PROVIDED RECORDS.
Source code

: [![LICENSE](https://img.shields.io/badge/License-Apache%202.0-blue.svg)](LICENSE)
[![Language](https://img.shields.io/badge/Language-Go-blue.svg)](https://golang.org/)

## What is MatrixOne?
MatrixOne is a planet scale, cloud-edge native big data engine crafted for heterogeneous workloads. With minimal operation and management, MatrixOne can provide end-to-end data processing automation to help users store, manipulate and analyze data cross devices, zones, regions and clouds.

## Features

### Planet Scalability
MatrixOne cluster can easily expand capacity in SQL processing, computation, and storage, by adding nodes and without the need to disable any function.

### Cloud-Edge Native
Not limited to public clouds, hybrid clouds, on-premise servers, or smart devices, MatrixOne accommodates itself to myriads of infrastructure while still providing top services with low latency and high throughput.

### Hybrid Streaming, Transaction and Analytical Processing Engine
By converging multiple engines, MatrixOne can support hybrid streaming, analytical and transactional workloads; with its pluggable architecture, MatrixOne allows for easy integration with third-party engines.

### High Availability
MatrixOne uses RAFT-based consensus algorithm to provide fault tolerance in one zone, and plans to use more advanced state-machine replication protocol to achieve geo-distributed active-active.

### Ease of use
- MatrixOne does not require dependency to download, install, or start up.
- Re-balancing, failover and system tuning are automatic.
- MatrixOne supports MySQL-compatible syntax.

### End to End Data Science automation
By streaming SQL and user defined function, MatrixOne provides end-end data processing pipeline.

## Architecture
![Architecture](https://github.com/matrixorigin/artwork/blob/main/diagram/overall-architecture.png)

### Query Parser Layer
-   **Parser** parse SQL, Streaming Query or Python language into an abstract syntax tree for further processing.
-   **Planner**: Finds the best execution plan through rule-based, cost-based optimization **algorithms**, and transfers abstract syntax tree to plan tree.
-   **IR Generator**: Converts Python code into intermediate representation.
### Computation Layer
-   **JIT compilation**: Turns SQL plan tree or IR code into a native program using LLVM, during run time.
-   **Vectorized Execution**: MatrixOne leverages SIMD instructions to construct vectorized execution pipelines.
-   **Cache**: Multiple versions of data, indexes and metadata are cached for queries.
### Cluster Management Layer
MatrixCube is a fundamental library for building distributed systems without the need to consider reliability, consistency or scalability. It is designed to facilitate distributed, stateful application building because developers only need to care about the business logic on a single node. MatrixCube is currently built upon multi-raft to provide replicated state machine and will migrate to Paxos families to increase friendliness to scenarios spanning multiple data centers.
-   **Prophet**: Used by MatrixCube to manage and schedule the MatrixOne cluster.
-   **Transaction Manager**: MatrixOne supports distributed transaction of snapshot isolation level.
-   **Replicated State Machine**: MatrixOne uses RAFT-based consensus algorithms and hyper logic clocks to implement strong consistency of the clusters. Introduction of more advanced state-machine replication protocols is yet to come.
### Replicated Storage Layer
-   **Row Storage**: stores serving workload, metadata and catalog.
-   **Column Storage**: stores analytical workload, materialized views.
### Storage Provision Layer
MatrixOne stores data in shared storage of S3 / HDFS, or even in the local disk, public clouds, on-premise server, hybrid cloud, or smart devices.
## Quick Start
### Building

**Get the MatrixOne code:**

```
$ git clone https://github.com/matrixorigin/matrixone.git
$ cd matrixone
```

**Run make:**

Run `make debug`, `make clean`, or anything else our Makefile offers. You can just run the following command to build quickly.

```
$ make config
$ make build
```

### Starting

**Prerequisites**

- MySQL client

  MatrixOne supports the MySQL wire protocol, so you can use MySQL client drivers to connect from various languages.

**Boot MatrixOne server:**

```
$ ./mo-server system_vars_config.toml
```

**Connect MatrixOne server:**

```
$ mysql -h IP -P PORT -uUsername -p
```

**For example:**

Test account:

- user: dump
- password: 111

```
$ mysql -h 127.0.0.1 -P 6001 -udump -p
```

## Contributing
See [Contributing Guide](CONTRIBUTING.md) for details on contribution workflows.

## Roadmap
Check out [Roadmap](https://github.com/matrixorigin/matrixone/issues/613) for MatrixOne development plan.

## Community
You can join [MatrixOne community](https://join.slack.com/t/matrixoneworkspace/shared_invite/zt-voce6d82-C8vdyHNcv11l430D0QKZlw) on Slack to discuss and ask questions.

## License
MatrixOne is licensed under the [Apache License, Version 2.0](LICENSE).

EXERCISE REQUIREMENTS. Copy out every record above once more, precisely as written.

WRITTEN RESPONSE.
Source code

: [![LICENSE](https://img.shields.io/badge/License-Apache%202.0-blue.svg)](LICENSE)
[![Language](https://img.shields.io/badge/Language-Go-blue.svg)](https://golang.org/)

## What is MatrixOne?
MatrixOne is a planet scale, cloud-edge native big data engine crafted for heterogeneous workloads. With minimal operation and management, MatrixOne can provide end-to-end data processing automation to help users store, manipulate and analyze data cross devices, zones, regions and clouds.

## Features

### Planet Scalability
MatrixOne cluster can easily expand capacity in SQL processing, computation, and storage, by adding nodes and without the need to disable any function.

### Cloud-Edge Native
Not limited to public clouds, hybrid clouds, on-premise servers, or smart devices, MatrixOne accommodates itself to myriads of infrastructure while still providing top services with low latency and high throughput.

### Hybrid Streaming, Transaction and Analytical Processing Engine
By converging multiple engines, MatrixOne can support hybrid streaming, analytical and transactional workloads; with its pluggable architecture, MatrixOne allows for easy integration with third-party engines.

### High Availability
MatrixOne uses RAFT-based consensus algorithm to provide fault tolerance in one zone, and plans to use more advanced state-machine replication protocol to achieve geo-distributed active-active.

### Ease of use
- MatrixOne does not require dependency to download, install, or start up.
- Re-balancing, failover and system tuning are automatic.
- MatrixOne supports MySQL-compatible syntax.

### End to End Data Science automation
By streaming SQL and user defined function, MatrixOne provides end-end data processing pipeline.

## Architecture
![Architecture](https://github.com/matrixorigin/artwork/blob/main/diagram/overall-architecture.png)

### Query Parser Layer
-   **Parser** parse SQL, Streaming Query or Python language into an abstract syntax tree for further processing.
-   **Planner**: Finds the best execution plan through rule-based, cost-based optimization **algorithms**, and transfers abstract syntax tree to plan tree.
-   **IR Generator**: Converts Python code into intermediate representation.
### Computation Layer
-   **JIT compilation**: Turns SQL plan tree or IR code into a native program using LLVM, during run time.
-   **Vectorized Execution**: MatrixOne leverages SIMD instructions to construct vectorized execution pipelines.
-   **Cache**: Multiple versions of data, indexes and metadata are cached for queries.
### Cluster Management Layer
MatrixCube is a fundamental library for building distributed systems without the need to consider reliability, consistency or scalability. It is designed to facilitate distributed, stateful application building because developers only need to care about the business logic on a single node. MatrixCube is currently built upon multi-raft to provide replicated state machine and will migrate to Paxos families to increase friendliness to scenarios spanning multiple data centers.
-   **Prophet**: Used by MatrixCube to manage and schedule the MatrixOne cluster.
-   **Transaction Manager**: MatrixOne supports distributed transaction of snapshot isolation level.
-   **Replicated State Machine**: MatrixOne uses RAFT-based consensus algorithms and hyper logic clocks to implement strong consistency of the clusters. Introduction of more advanced state-machine replication protocols is yet to come.
### Replicated Storage Layer
-   **Row Storage**: stores serving workload, metadata and catalog.
-   **Column Storage**: stores analytical workload, materialized views.
### Storage Provision Layer
MatrixOne stores data in shared storage of S3 / HDFS, or even in the local disk, public clouds, on-premise server, hybrid cloud, or smart devices.
## Quick Start
### Building

**Get the MatrixOne code:**

```
$ git clone https://github.com/matrixorigin/matrixone.git
$ cd matrixone
```

**Run make:**

Run `make debug`, `make clean`, or anything else our Makefile offers. You can just run the following command to build quickly.

```
$ make config
$ make build
```

### Starting

**Prerequisites**

- MySQL client

  MatrixOne supports the MySQL wire protocol, so you can use MySQL client drivers to connect from various languages.

**Boot MatrixOne server:**

```
$ ./mo-server system_vars_config.toml
```

**Connect MatrixOne server:**

```
$ mysql -h IP -P PORT -uUsername -p
```

**For example:**

Test account:

- user: dump
- password: 111

```
$ mysql -h 127.0.0.1 -P 6001 -udump -p
```

## Contributing
See [Contributing Guide](CONTRIBUTING.md) for details on contribution workflows.

## Roadmap
Check out [Roadmap](https://github.com/matrixorigin/matrixone/issues/613) for MatrixOne development plan.

## Community
You can join [MatrixOne community](https://join.slack.com/t/matrixoneworkspace/shared_invite/zt-voce6d82-C8vdyHNcv11l430D0QKZlw) on Slack to discuss and ask questions.

## License
MatrixOne is licensed under the [Apache License, Version 2.0](LICENSE).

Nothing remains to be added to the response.